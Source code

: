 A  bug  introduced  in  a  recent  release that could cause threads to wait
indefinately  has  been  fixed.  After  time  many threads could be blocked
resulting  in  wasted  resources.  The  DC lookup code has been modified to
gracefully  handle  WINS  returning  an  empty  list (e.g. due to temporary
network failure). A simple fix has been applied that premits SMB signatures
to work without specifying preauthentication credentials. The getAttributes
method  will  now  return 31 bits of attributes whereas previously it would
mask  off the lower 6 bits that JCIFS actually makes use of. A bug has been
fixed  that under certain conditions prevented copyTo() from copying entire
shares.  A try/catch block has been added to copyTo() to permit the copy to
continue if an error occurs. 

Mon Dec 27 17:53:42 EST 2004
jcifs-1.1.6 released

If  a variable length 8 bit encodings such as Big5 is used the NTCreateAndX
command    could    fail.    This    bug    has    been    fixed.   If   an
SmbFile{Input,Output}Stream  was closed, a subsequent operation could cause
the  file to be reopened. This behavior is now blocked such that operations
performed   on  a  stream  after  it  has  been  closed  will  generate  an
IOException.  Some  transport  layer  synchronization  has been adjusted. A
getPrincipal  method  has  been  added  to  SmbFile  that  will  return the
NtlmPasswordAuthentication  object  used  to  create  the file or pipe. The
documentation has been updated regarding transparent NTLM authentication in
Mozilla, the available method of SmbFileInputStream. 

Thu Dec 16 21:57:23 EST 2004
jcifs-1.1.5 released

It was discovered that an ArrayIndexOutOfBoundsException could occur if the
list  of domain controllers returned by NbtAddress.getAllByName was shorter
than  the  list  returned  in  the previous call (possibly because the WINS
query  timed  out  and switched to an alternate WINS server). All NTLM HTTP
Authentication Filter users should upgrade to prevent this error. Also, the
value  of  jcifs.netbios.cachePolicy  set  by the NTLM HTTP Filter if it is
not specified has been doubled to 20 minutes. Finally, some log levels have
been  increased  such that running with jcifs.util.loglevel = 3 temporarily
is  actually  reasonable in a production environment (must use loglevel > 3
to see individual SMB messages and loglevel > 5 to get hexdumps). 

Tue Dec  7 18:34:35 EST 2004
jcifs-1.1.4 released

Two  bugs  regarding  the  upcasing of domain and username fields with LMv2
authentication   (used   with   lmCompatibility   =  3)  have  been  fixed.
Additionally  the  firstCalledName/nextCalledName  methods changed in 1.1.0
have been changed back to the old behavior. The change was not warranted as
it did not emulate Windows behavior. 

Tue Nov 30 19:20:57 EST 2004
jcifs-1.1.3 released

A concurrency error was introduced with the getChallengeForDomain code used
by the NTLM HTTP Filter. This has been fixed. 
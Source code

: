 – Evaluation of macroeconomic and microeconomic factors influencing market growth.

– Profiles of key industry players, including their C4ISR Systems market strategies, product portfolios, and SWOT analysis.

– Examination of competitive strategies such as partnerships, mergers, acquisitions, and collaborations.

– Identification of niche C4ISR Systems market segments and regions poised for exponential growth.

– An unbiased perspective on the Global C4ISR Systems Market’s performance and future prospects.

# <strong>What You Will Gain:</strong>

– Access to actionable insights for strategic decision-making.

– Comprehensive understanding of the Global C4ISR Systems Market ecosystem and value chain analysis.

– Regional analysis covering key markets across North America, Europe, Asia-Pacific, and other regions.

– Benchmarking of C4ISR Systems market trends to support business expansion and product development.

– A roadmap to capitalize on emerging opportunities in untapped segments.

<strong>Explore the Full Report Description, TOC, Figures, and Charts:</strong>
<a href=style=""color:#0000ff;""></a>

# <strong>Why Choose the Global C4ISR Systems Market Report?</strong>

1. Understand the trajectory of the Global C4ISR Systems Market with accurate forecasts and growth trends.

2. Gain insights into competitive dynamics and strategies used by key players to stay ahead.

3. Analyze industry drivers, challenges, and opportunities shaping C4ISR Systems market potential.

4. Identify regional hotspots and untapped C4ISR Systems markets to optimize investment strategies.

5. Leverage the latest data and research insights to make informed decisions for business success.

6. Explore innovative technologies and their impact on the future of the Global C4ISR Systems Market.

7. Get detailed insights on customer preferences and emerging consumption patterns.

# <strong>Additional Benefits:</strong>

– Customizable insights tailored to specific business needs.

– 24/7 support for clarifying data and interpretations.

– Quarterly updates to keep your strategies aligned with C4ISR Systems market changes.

··········

Wherever a line in the entries holds "business", copy that line.

▶ RESULT OF THIS EXERCISE:
– Benchmarking of C4ISR Systems market trends to support business expansion and product development.
5. Leverage the latest data and research insights to make informed decisions for business success.
– Customizable insights tailored to specific business needs.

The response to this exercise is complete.